30 November 2009

Introduction

Hello. After several years of doing sporadic work on cricket stats – occasionally posting bits and pieces here and there on various messageboards – I've decided it's time I started to collect my output in a slightly more structured way. This blog is an attempt to do that.

I think the posts are likely to fall into three broad categories:

The first type will use conventional cricket stats to answer simple questions (please feel free to ask me simple questions). These are the kinds of query you might normally put to your favourite online stats engine (e.g. Cricinfo's statsguru). Obviously, if one of those resources can give you your answer, then there's no point asking me, but there are questions that might be a bit more stubborn – perhaps because they don't quite fit into the parameters provided by those online engines, or perhaps because they relate to another kind of cricket (above all, I'm not aware of any online source that enables you to query FC records). I'm probably unlikely to come up with many of these posts on my own initiative, so how often they appear will depend on how frequently I get asked these kinds of questions. The kind of thing I have in mind is very much like the BBC used to do with Ask Bearders or Cricinfo still do with Ask Steven. Heck, let's call it Ask Gabe.

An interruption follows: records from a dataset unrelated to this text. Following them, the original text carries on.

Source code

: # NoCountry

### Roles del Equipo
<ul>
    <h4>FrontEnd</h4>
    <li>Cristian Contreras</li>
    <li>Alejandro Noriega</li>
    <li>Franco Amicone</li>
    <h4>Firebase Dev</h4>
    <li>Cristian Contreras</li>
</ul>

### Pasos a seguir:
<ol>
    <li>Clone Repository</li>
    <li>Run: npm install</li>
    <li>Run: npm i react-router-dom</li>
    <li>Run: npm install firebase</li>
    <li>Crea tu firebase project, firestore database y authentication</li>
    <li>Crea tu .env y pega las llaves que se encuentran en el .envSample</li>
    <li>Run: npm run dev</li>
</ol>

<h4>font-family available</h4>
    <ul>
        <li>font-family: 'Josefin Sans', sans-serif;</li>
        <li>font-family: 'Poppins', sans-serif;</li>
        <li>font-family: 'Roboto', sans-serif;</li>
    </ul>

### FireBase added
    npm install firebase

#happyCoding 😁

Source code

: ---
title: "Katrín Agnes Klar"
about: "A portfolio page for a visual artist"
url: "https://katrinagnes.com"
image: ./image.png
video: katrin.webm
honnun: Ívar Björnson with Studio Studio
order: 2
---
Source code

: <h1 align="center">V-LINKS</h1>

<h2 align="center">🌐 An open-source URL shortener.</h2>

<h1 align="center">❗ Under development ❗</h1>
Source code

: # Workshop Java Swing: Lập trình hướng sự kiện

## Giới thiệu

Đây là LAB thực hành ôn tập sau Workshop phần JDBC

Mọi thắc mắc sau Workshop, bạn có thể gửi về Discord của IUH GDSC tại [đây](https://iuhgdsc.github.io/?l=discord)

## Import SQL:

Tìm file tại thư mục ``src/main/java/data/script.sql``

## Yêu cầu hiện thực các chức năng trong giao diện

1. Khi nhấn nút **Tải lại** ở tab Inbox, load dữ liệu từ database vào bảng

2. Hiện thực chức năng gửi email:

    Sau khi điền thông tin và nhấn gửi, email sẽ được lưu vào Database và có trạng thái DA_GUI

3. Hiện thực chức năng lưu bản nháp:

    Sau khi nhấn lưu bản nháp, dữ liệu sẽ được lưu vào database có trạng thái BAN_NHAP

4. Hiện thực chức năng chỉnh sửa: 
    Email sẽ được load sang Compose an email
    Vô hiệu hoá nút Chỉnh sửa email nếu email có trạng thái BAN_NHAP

The second type of post will be one that breaks out some slightly more advanced stats to try and get beyond what normal cricket statistics can tell you. With very few exceptions (some are listed in the sidebar), cricket analysts have been dreadful at mobilising anything like the full range of tools at their disposal. Statisticians tend to make a distinction between descriptive statistics (those that simply present empirical data) and inferential statistics (those that seek to make sense of it). Cricket anaylsis is dominated by an awful lot of the former, and tends not to feature much of the latter. It is especially embarrassing to compare attempts at quantitative analysis of our game with those that innovative baseball statisticians have been producing for decades. I'm interested in applying a similar approach to cricket. I'm going to tag such posts as Going Deep (or, at least, I am unless I can think of something a bit better to call them).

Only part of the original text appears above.